Improve SpinBox interaction, split arrows, add theme attributes
Discussion here: https://github.com/godotengine/godot-proposals/discussions/9260
This improves the usability & styleability of the SpinBox control.
- Separate up and down buttons, each one having its own icon
- Interaction feedback when hovered, pressed and disabled arrow buttons
- When the value is at the extremity of the allowed range, one of the arrows is disabled
- Stylable arrow buttons & icons, separators, configurable minimum buttons width & spacing with the edit field. Each button support different styles, different backgrounds, icons & tinting (modulate) colors can be set for each interaction state
- The embedded LineEdit receives a theme variation name so that it is easy to style it a different way from the regular LineEdit using a global theme
Care is taken not to break the default theme & existing projects that depend on it.
- Slightly larger default width of the arrow buttons, enough to have a better usability with the mouse without risking breaking themes too much
- The single icon for both arrows is still supported; an empty icon is supplied for it in the proposed default theme change
- The behaviour to size the buttons width according to the button icons always works, although it is now possible to disable it in the theme properties.
With some styling, what is possible. This resembles what I want to achieve in my project:
Big buttons for touch screens
Another possible minimal look with the new separator theme option
Live in Godot in the color selector
Actually, there are two different widgets that render this UI element. The second one is a specialized cell of Tree, and seems to be used inside the inspector and project / editor options to set the various values. This PR only addresses the SpinBox standalone control. To see the result on Godot itself, use the color selector popup anywhere.
Perhaps updown could be deprecated.
All of these are straight upgrades but I'm just ever so slightly concerned by how many theme items have been added by this single PR
IMO This amount of configurability should be the rule for Godot's interactive GUI, not the exception.
It's moreso the fact that some are not even utilized by the editor itself, which I feel like should be the main point of reference to base all of this customization from. For example, the field_and_buttons_separator and up_down_buttons_separator styleboxes. If needed these can also be achieved with a draw_style_box method call.
Okay, that's a fair point... I disagree about basing GUI customization off of the Godot editor, but I agree that these two theme items may be a bit overkill.
The configurability seems a little verbose, I agree. IMHO this is not a problem to have multiple theme attributes. They remain hidden in their own submenu when you do not actively edit those and drawing performance is not affected.
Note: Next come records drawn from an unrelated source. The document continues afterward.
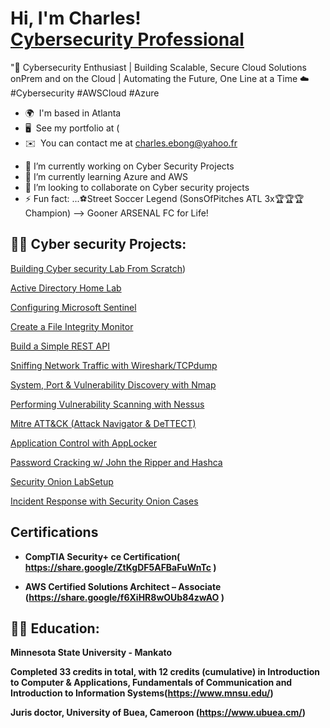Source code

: <h1>Hi, I'm Charles! <br/><a href="https://github.com/chuckworkstation/chuckworkstation"></a> <a href="https://www.linkedin.com/in/">Cybersecurity Professional</a> <a ></a></h1>

"🚀 Cybersecurity Enthusiast | Building Scalable, Secure Cloud Solutions onPrem and on the Cloud | Automating the Future, One Line at a Time ☁️
#Cybersecurity #AWSCloud #Azure 

* 🌍  I'm based in Atlanta
* 🖥️  See my portfolio at (
* ✉️  You can contact me at [charles.ebong@yahoo.fr](mailto:charles.ebong@yahoo.fr)
- 🔭 I’m currently working on Cyber Security Projects
- 🌱 I’m currently learning Azure and AWS
- 👯 I’m looking to collaborate on Cyber security projects
- ⚡ Fun fact: ...⚽Street Soccer Legend (SonsOfPitches ATL 3x🏆🏆🏆 Champion)
-->  Gooner ARSENAL FC for Life!
  



<h2>👨‍💻 Cyber security Projects:</h2>


 [Building Cyber security Lab From Scratch](https://github.com/chuckworkstation/Building-Cyber-security-Lab-From-Scratch/blob/main/README.md))
 
 [Active Directory Home Lab](https://github.com/joshmadakor1/4chan-Image-Analysis-Middleware-C964)
 
 [Configuring Microsoft Sentinel](https://github.com/joshmadakor1/Algorithms-Practice)

 [Create a File Integrity Monitor](https://github.com/joshmadakor1/Algorithms-Practice)

 [Build a Simple REST API](https://github.com/joshmadakor1/Algorithms-Practice)    

 [Sniffing Network Traffic with Wireshark/TCPdump](https://github.com/joshmadakor1/Sentinel-Lab)
     

 [System, Port & Vulnerability Discovery with Nmap](https://github.com/joshmadakor1/EncrypterPOC)
 
 [Performing Vulnerability Scanning with Nessus](https://github.com/joshmadakor1/Package-Delivery-Pathfinding-Algorithm)
 
 [Mitre ATT&CK (Attack Navigator & DeTTECT)](https://github.com/joshmadakor1/EncrypterPOC)
 
 [Application Control with AppLocker](https://github.com/joshmadakor1/EncrypterPOC)
 

 [Password Cracking w/ John the Ripper and Hashca](https://github.com/joshmadakor1/EncrypterPOC)
    

 [Security Onion LabSetup](https://github.com/joshmadakor1/EncrypterPOC)
 
 [Incident Response with Security Onion Cases](https://github.com/joshmadakor1/EncrypterPOC)

<h2>Certifications</h2>

- <b>CompTIA Security+ ce Certification( https://share.google/ZtKgDF5AFBaFuWnTc )</b>

- <b>AWS Certified Solutions Architect – Associate (https://share.google/f6XiHR8wOUb84zwAO )</b>

<h2>👨‍💻 Education:</h2>

<b>Minnesota State University - Mankato

Completed 33 credits in total, with 12 credits (cumulative) in Introduction to Computer & Applications, Fundamentals of Communication and Introduction to Information Systems(https://www.mnsu.edu/)

<b>Juris doctor, University of Buea, Cameroon (https://www.ubuea.cm/)</b>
Let's not forget that Godot came from being a Nintendo DS game authoring tool AFAIK. There has been a long way since. I am proposing update to core widgets to add proper support for interaction feedback; the thing that gives that snappy feeling and improves usability.
The pattern to set styles for normal/hover/pressed/disabled/etc... states of a given customizable resource is pretty common to ensure customization of interaction feedback. Those multiple combinations of states and resources make up the large number of theme resources added.
I thought about something to address this verbosity when having those combinations of resources and states, that would be proposed separately. Would be state-aware theme resources for example, like ColorStateLists of the early days of Android, in which one single slot receives the resources that defines the customization for the desired states instead of having as many slots as there are different states. Would allow combining states together, defining only a few of those and inherit the rest automatically... For example, you would be able to define only a normal and pressed style and automatically inherit the normal style on other states instead of having to fill them all. Such a system would be a major change and would need to wait for a major Godot version upgrade where breaking changes can be added.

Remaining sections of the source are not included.